■ Work order:
Track down each line below containing the string "blob" and copy it.

= = = = =

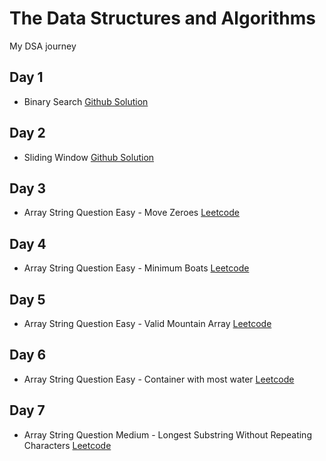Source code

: # The Data Structures and Algorithms

My DSA journey

## Day 1

- Binary Search [Github Solution](https://github.com/habib-ahmed-00/dsa/blob/main/Algorithms/Binary%20Search.py)

## Day 2

- Sliding Window [Github Solution](https://github.com/habib-ahmed-00/dsa/blob/main/Algorithms/Sliding%20Window.py)

## Day 3

- Array String Question Easy - Move Zeroes [Leetcode](https://leetcode.com/problems/move-zeroes/)

## Day 4

- Array String Question Easy - Minimum Boats [Leetcode](https://leetcode.com/problems/boats-to-save-people/)


## Day 5

- Array String Question Easy - Valid Mountain Array [Leetcode](https://leetcode.com/problems/valid-mountain-array/)


## Day 6

- Array String Question Easy - Container with most water [Leetcode](https://leetcode.com/problems/container-with-most-water/)


## Day 7

- Array String Question Medium - Longest Substring Without Repeating Characters [Leetcode](https://leetcode.com/problems/longest-substring-without-repeating-characters/)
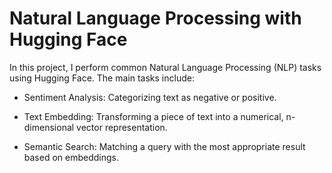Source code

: # **Natural Language Processing with Hugging Face**

In this project, I perform common Natural Language Processing (NLP) tasks using Hugging Face. The main tasks include:

- Sentiment Analysis: Categorizing text as negative or positive.

- Text Embedding: Transforming a piece of text into a numerical, n-dimensional vector representation.

- Semantic Search: Matching a query with the most appropriate result based on embeddings.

= = = = =

■ Your response:
- Binary Search [Github Solution](https://github.com/habib-ahmed-00/dsa/blob/main/Algorithms/Binary%20Search.py)
- Sliding Window [Github Solution](https://github.com/habib-ahmed-00/dsa/blob/main/Algorithms/Sliding%20Window.py)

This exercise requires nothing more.